Tell me if you've heard this one before: Microsoft has pulled a patch -- KB 2949927, a patch so important it rated its own Security Advisory -- and there's no official notification that the patch was yanked, no explanation as to why it's been pulled, and no instructions for removing (or keeping) the patch if it did somehow get installed.
Let's start with the less upsetting patch, KB 2952664. It was released to the Automatic Update chute on Oct. 14, this month's Black Tuesday. The ensuing uproar was so bad that by the next day I had already posted an article explaining how the patch failed to install on many Windows 7 machines, throwing off error 80242016.
I also pointed to the simple steps for fixing the problem. "Simple," that is, if you're adept at using Windows 7's Add or Remove Programs to get rid of a Windows patch that's months old, and you aren't intimidated by running Windows Update manually. Count my Aunt Martha out.
Yesterday Microsoft re-issued the patch. The bits in the patch itself weren't changed, but the installer was. If you have Automatic Update enabled, you probably saw two days of error messages saying the patch couldn't be installed due to error 80242016, then suddenly, yesterday or today, the update goes through and you don't see the error message any more -- which is cool, as long as you ignored the error message and kept Automatic Update turned on.
Take-away lesson: Ignore Windows error messages. Aunt Martha can handle that.
The more disconcerting patch, KB 2949927, was one of the four botched patches I mentioned yesterday. It adds SHA-2 hash signing and verification capability to Windows 7. Trying to install it on some machines led to multiple reboots failing with error 80004005 -- a nice way to spend your Tuesday afternoon. And Wednesday. And Thursday morning.

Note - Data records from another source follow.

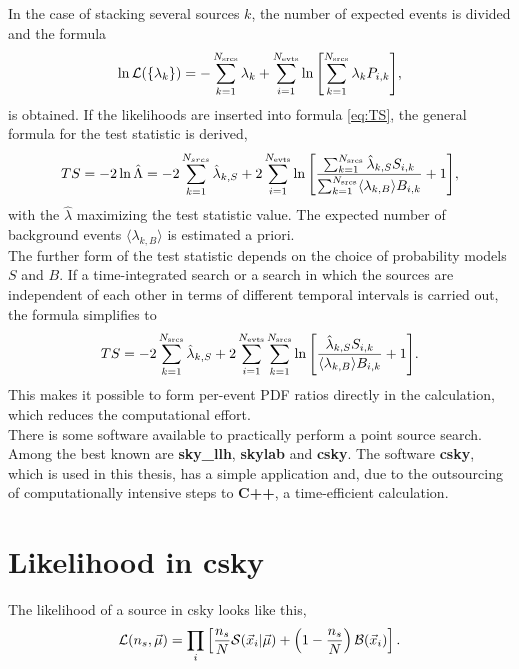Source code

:In the case of stacking several sources $k$, the number of expected events is divided and the formula
\begin{equation}
  \ln\mathcal{L}(\{\lambda_k\}) = -\sum^{N_\text{srcs}}_{k=1}\lambda_k + \sum^{N_\text{evts}}_{i=1}\ln{\left[ \sum^{N_\text{srcs}}_{k=1}\lambda_k P_{i,k} \right]},
\end{equation}
is obtained.
If the likelihoods are inserted into formula \eqref{eq:TS}, the general formula for the test statistic is derived,
\begin{equation}
    TS = -2\ln{\hat\Lambda} = -2\sum_{k=1}^{N_{srcs}}\hat\lambda_{k,S} + 2\sum_{i=1}^{N_{\text{evts}}}\ln{\left[ \frac{\sum_{k=1}^{N_{\text{srcs}}}\hat\lambda_{k,S}S_{i,k}}{\sum_{k=1}^{N_{\text{srcs}}}\langle\lambda_{k,B}\rangle B_{i,k}}+1 \right]},
\end{equation}
with the $\hat\lambda$ maximizing the test statistic value.
The expected number of background events $\langle\lambda_{k,B}\rangle$ is estimated a priori.\\
The further form of the test statistic depends on the choice of probability models $S$ and $B$.
If a time-integrated search or a search in which the sources are independent of each other in terms of different temporal intervals is carried out, the formula simplifies to
\begin{equation}
    TS = -2\sum_{k=1}^{N_{\text{srcs}}}\hat\lambda_{k,S} + 2\sum_{i=1}^{N_{\text{evts}}}\sum_{k=1}^{N_{\text{srcs}}}\ln{\left[ \frac{\hat\lambda_{k,S}S_{i,k}}{\langle\lambda_{k,B}\rangle B_{i,k}}+1 \right]}.
\end{equation}
This makes it possible to form per-event PDF ratios directly in the calculation, which reduces the computational effort.\\
There is some software available to practically perform a point source search.
Among the best known are \textbf{sky\_llh}, \textbf{skylab} and \textbf{csky}. The software \textbf{csky}, which is used in this thesis, has a simple application and, due to the outsourcing of computationally intensive steps to \textbf{C++}, a time-efficient calculation.

\section{Likelihood in csky}

The likelihood of a source in csky looks like this,
\begin{equation}
  \mathcal{L}(n_s,\vec{\mu})
  = \prod_i \left[ 
    \frac{n_s}{N} \mathcal{S}(\vec{x}_i|\vec{\mu})
    + \left( 1 - \frac{n_s}{N} \right) \mathcal{B}(\vec{x}_i)
   \right].
  \label{eq:lh}
\end{equation}

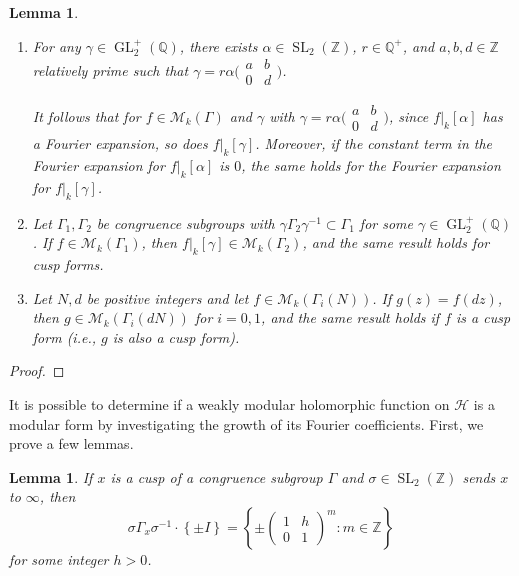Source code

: \documentclass[10pt,leqno,twoside]{article}
\theoremstyle{plain}
\newtheorem{lemma}[lem]{Lemma}
\theoremstyle{definition}
\numberwithin{equation}{section}
\numberwithin{lem}{section}
\newcommand{\cbr}[1]{\left\{#1\right\}}
\newcommand{\textib}[1]{\textbf{\textit{#1\index{#1}}}} %
\DeclareMathOperator{\GL}{GL}
\DeclareMathOperator{\SL}{SL}
\newcommand{\slz}{\SL_2(\mathbb{Z})}
\newcommand{\glqp}{\GL_2^+(\mathbb{Q})}
\newcommand{\tbd}{{\Huge\color{red}{\textib{TO DO}}}}
\begin{document}
\begin{lemma}\label{lem: weight k operator properties}
    \begin{enumerate}[label = \textup{(\alph*)}]
        \item For any $\gamma\in\glqp$, there exists $\alpha\in\slz$, $r\in\mathbb Q^+$, and $a,b,d\in\mathbb Z$ relatively prime such that $\gamma = r\alpha \big(\!\begin{smallmatrix}
            a & b \\ 0 & d
        \end{smallmatrix}\!\big)$. 
    
        It follows that for $f\in\mathcal M_k(\varGamma)$ and $\gamma$ with $\gamma = r\alpha \big(\!\begin{smallmatrix}
            a & b \\ 0 & d
        \end{smallmatrix}\!\big)$, since $f|_k[\alpha]$ has a Fourier expansion, so does $f|_k[\gamma]$. Moreover, if the constant term in the Fourier expansion for $f|_k[\alpha]$ is $0$, the same holds for the Fourier expansion for $f|_k[\gamma]$.
        \item Let $\varGamma_1,\varGamma_2$ be congruence subgroups with $\gamma\varGamma_2\gamma^{-1}\subset \varGamma_1$ for some $\gamma\in\glqp$. If $f\in\mathcal M_k(\varGamma_1)$, then $f|_k[\gamma]\in\mathcal M_k(\varGamma_2)$, and the same result holds for cusp forms.
        \item Let $N,d$ be positive integers and let $f\in\mathcal M_k(\varGamma_i(N))$. If $g(z) = f(dz)$, then $g\in\mathcal M_k(\varGamma_i(dN))$ for $i = 0,1$, and the same result holds if $f$ is a cusp form \textup{(}i.e., $g$ is also a cusp form\textup{)}.
    \end{enumerate}  
\end{lemma}
\begin{proof}
    \tbd
\end{proof}
It is possible to determine if a weakly modular holomorphic function on $\mathcal H$ is a modular form by investigating the growth of its Fourier coefficients. First, we prove a few lemmas.
\begin{lemma}
    If $x$ is a cusp of a congruence subgroup $\varGamma$ and $\sigma\in\slz$ sends $x$ to $\infty$, then 
    \[\sigma\varGamma_x\sigma^{-1}\cdot\cbr{\pm I} = \cbr{\pm\begin{pmatrix}
        1 & h \\ 0 & 1
    \end{pmatrix}^m : m\in\mathbb Z}\] for some integer $h>0$.
\end{lemma}
\end{document}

There was a complex workaround (enabling Automount?!) proposed by Pavel Stastny on the TechNet forum and summarized on Reddit, but the fix doesn't appear to work on all machines. In the end, Microsoft yanked the patch -- without warning or explanation -- on Thursday afternoon. As the situation stands early Friday morning, the KB article doesn't describe the multiple-reboot failure problem, nor does the Security Advisory. The patch has been pulled, though: It doesn't appear on a Windows Update scan, and the direct download links in the Security Advisory lead to "We are sorry, the page you requested cannot be found" pages.
What should you do if the patch was installed? I have no idea, and Microsoft isn't saying a word.
Still no news on the other bad patches, KB 3000061, the problematic kernel mode driver patch which Microsoft is pursuing, or KB 2984972, the Remote Desktop Connection patch for Windows 7, which is breaking Microsoft App-V programs left and right.
I've been saying it in print for a decade now: Automatic Update is for chumps.